This console generation is finally starting to wrap-up, which has prompted many gaming companies to begin looking to the future of their platforms. Microsoft is one of these companies, though it seems to have a much clearer vision of where the games industry is headed and how it intends to survive in a shifting market than some of its competitors.
Speaking with a room full of journalists in Microsoft’s headquarters, CEO Satya Nadella outlined plans for the tech giant’s future, stating that the company intends to become the “Netflix of games” through the upcoming Project xCloud, which will allow users to stream a vast library of games to nearly any device. Rumors have been circulating for months that Microsoft intends to launch a streaming-only version of the next Xbox, and these apparent ambitions certainly add fuel to that fire.
According to Nadella, users would be able to access games on any device, from laptops to mobile phones. This would eliminate the need for televisions and game consoles, which many people simply don’t have access to.
This move shouldn’t come as much of a surprise to fans. Microsoft already has a Netflix-like service in Xbox Game Pass, which allows users to access a vast library of games for a monthly fee. While not a streaming service per se, it has proven to be popular among fans, making an entirely streamed version of the service a logical next step for the company.
Microsoft isn’t the only company to have game streaming ambitions – both Amazon and Google have announced plans to create their own services – but Microsoft has a tried-and-true business model and an established base of games and gamers, giving it an early leg-up in the competition. It isn’t a de facto death sentence for other competitors, but it does bode well for the future of the Xbox and Project xCloud brands.

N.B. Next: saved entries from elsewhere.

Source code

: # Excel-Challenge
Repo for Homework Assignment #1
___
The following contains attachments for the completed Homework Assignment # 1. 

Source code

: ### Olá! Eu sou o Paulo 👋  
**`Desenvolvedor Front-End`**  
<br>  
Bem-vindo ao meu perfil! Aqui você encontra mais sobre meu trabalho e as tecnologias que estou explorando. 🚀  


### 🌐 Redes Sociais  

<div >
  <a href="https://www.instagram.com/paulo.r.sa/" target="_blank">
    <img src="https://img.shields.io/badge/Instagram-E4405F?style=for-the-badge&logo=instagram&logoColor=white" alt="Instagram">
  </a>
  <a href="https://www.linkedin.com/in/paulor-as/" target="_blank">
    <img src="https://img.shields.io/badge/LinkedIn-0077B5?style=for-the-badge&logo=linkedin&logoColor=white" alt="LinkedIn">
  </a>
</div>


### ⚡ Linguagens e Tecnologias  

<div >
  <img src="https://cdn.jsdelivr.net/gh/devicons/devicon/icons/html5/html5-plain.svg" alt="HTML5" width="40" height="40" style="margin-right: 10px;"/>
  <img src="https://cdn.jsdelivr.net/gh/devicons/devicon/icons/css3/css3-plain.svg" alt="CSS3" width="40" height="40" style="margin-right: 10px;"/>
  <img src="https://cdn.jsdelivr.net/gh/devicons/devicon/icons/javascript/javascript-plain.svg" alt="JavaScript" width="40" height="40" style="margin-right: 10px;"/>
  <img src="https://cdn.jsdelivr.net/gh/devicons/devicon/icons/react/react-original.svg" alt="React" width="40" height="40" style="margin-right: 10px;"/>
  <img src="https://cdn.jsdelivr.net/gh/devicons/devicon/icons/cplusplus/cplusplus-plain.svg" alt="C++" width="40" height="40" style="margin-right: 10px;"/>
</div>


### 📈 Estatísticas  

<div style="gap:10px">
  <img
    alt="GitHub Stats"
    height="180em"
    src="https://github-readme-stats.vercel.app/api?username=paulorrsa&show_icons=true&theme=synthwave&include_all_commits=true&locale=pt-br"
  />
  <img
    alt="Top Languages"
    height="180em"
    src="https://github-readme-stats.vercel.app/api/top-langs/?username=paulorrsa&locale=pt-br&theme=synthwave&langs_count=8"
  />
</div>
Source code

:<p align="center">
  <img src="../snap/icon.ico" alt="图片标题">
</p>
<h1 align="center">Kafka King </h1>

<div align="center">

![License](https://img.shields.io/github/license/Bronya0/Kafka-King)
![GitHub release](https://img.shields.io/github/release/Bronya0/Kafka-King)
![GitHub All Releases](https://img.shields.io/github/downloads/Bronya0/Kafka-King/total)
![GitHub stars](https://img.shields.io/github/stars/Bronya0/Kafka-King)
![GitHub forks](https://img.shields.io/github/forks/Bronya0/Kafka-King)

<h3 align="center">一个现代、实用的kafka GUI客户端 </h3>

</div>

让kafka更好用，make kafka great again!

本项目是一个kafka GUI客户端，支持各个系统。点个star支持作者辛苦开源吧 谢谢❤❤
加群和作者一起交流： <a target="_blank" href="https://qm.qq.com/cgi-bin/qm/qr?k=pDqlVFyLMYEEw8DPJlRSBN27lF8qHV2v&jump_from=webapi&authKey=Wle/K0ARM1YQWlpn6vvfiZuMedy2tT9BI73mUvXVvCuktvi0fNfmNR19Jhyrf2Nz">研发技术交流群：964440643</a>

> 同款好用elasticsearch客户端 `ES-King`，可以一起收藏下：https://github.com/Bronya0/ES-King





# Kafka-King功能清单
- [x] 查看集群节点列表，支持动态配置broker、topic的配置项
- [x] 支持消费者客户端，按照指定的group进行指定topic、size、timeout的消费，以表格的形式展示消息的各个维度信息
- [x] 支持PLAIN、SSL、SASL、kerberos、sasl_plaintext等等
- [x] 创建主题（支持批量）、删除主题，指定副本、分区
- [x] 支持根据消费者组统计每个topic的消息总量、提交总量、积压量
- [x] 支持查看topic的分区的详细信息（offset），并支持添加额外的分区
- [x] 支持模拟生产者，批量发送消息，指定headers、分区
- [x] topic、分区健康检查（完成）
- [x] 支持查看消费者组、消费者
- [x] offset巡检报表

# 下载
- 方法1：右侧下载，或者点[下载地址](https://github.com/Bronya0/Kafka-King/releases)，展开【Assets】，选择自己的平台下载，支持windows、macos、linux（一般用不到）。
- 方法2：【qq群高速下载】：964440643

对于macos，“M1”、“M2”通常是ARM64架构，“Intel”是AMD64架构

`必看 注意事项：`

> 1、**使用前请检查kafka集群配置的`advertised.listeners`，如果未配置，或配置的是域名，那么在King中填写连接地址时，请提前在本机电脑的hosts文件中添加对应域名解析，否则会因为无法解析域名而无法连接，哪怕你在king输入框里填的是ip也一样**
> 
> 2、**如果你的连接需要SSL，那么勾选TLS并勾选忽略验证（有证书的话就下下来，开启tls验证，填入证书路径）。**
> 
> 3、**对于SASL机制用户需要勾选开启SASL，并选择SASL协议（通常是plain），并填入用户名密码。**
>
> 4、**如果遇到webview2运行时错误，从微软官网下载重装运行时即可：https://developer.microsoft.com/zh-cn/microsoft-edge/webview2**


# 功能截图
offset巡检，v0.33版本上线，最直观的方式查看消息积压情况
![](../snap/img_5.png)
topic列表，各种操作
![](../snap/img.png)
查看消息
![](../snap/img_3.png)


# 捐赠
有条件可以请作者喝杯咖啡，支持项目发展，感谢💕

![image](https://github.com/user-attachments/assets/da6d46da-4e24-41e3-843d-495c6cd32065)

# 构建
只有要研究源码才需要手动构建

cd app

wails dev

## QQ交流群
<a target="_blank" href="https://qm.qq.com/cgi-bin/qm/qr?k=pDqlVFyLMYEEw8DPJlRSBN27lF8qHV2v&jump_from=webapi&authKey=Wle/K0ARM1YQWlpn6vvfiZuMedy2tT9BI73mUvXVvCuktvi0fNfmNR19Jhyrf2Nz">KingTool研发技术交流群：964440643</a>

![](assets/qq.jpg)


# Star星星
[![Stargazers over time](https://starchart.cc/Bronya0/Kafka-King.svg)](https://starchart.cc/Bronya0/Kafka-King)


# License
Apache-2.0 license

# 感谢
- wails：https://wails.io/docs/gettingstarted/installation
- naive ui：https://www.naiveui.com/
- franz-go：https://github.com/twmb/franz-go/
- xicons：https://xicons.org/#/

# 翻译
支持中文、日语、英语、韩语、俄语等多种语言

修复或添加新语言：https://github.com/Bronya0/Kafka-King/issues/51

In a market where retailers like GameStop are reporting lower and lower sales, a future of simply streaming games seems inevitable. It would eliminate the hardware cost that is a barrier to many people who wish to play games, which would be good for the industry as a whole. There is the hurdle of poor internet infrastructure in many major markets like the US, but there’s a good chance those issues will be solved by the time streaming-only services are the only option to play games.